WHAT IS EXPECTED →
Using the listing below, please count the lines that contain the string "lastline". Only the number is wanted.
···
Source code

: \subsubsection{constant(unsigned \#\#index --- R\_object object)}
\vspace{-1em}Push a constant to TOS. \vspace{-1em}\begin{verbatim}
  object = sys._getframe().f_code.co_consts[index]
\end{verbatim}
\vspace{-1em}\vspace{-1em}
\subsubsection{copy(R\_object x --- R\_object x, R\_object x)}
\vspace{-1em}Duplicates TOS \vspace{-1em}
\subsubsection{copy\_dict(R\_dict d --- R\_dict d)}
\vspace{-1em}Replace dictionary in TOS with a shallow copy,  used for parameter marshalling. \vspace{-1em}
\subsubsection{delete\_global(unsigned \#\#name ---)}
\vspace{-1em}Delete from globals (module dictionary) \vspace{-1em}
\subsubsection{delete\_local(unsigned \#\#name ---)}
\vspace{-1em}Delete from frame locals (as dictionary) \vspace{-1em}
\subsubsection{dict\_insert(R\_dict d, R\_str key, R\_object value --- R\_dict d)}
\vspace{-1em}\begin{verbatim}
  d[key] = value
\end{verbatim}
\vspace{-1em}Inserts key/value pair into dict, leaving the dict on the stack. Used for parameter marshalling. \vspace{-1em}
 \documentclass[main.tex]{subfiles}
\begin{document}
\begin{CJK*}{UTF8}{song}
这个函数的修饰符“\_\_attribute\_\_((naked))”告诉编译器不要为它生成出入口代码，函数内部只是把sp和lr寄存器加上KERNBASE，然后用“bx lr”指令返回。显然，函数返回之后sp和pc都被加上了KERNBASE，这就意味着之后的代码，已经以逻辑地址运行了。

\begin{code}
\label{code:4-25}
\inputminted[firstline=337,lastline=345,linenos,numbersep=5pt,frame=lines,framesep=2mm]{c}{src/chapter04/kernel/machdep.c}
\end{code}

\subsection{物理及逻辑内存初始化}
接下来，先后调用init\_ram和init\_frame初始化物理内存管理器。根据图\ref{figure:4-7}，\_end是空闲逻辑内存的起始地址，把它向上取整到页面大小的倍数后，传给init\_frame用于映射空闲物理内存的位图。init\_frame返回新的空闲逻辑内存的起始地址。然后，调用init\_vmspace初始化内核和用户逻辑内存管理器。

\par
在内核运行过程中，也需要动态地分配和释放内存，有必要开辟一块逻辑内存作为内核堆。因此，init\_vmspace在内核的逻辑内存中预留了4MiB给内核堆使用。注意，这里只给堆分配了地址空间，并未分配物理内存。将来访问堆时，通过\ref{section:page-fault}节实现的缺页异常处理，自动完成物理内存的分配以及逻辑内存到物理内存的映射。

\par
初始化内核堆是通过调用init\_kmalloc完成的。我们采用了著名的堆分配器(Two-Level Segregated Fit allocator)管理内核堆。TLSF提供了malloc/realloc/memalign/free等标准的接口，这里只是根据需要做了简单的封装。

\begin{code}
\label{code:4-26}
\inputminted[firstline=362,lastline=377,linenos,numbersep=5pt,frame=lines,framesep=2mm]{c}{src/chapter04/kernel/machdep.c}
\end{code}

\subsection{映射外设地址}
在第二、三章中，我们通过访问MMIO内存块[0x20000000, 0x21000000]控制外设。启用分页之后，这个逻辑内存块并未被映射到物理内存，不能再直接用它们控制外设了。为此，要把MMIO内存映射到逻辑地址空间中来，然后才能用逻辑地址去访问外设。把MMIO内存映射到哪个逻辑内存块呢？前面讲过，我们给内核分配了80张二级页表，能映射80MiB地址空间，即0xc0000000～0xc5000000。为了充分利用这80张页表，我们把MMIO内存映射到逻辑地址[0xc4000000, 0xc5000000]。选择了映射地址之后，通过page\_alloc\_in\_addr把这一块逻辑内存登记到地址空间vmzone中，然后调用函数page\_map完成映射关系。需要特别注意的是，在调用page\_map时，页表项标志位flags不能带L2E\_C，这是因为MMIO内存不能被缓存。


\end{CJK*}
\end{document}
···
ANSWER BOX →
2